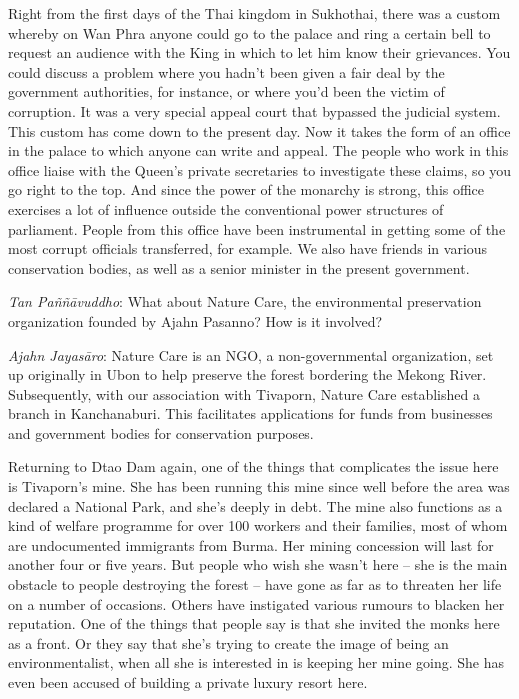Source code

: Right from the first days of the Thai kingdom in Sukhothai, there was a
custom whereby on Wan Phra anyone could go to the palace and ring a
certain bell to request an audience with the King in which to let him
know their grievances. You could discuss a problem where you hadn't been
given a fair deal by the government authorities, for instance, or where
you'd been the victim of corruption. It was a very special appeal court
that bypassed the judicial system. This custom has come down to the
present day. Now it takes the form of an office in the palace to which
anyone can write and appeal. The people who work in this office liaise
with the Queen's private secretaries to investigate these claims, so you
go right to the top. And since the power of the monarchy is strong, this
office exercises a lot of influence outside the conventional power
structures of parliament. People from this office have been instrumental
in getting some of the most corrupt officials transferred, for example. 
We also have friends in various conservation bodies, as well as a senior
minister in the present government. 

\emph{Tan Paññāvuddho}: What about Nature Care, the environmental
preservation organization founded by Ajahn Pasanno? How is it involved? 

\emph{Ajahn Jayasāro}: Nature Care is an NGO, a non-governmental
organization, set up originally in Ubon to help preserve the forest
bordering the Mekong River. Subsequently, with our association with
Tivaporn, Nature Care established a branch in Kanchanaburi. This
facilitates applications for funds from businesses and government bodies
for conservation purposes. 

Returning to Dtao Dam again, one of the things that complicates the
issue here is Tivaporn's mine. She has been running this mine since well
before the area was declared a National Park, and she's deeply in debt. 
The mine also functions as a kind of welfare programme for over 100
workers and their families, most of whom are undocumented immigrants
from Burma. Her mining concession will last for another four or five
years. But people who wish she wasn't here -- she is the main obstacle
to people destroying the forest -- have gone as far as to threaten her
life on a number of occasions. Others have instigated various rumours to
blacken her reputation. One of the things that people say is that she
invited the monks here as a front. Or they say that she's trying to
create the image of being an environmentalist, when all she is
interested in is keeping her mine going. She has even been accused of
building a private luxury resort here.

Task instructions: Return the full listing above verbatim, please, but without its images.

Output for this task:
Source code

: Right from the first days of the Thai kingdom in Sukhothai, there was a
custom whereby on Wan Phra anyone could go to the palace and ring a
certain bell to request an audience with the King in which to let him
know their grievances. You could discuss a problem where you hadn't been
given a fair deal by the government authorities, for instance, or where
you'd been the victim of corruption. It was a very special appeal court
that bypassed the judicial system. This custom has come down to the
present day. Now it takes the form of an office in the palace to which
anyone can write and appeal. The people who work in this office liaise
with the Queen's private secretaries to investigate these claims, so you
go right to the top. And since the power of the monarchy is strong, this
office exercises a lot of influence outside the conventional power
structures of parliament. People from this office have been instrumental
in getting some of the most corrupt officials transferred, for example. 
We also have friends in various conservation bodies, as well as a senior
minister in the present government. 

\emph{Tan Paññāvuddho}: What about Nature Care, the environmental
preservation organization founded by Ajahn Pasanno? How is it involved? 

\emph{Ajahn Jayasāro}: Nature Care is an NGO, a non-governmental
organization, set up originally in Ubon to help preserve the forest
bordering the Mekong River. Subsequently, with our association with
Tivaporn, Nature Care established a branch in Kanchanaburi. This
facilitates applications for funds from businesses and government bodies
for conservation purposes. 

Returning to Dtao Dam again, one of the things that complicates the
issue here is Tivaporn's mine. She has been running this mine since well
before the area was declared a National Park, and she's deeply in debt. 
The mine also functions as a kind of welfare programme for over 100
workers and their families, most of whom are undocumented immigrants
from Burma. Her mining concession will last for another four or five
years. But people who wish she wasn't here -- she is the main obstacle
to people destroying the forest -- have gone as far as to threaten her
life on a number of occasions. Others have instigated various rumours to
blacken her reputation. One of the things that people say is that she
invited the monks here as a front. Or they say that she's trying to
create the image of being an environmentalist, when all she is
interested in is keeping her mine going. She has even been accused of
building a private luxury resort here.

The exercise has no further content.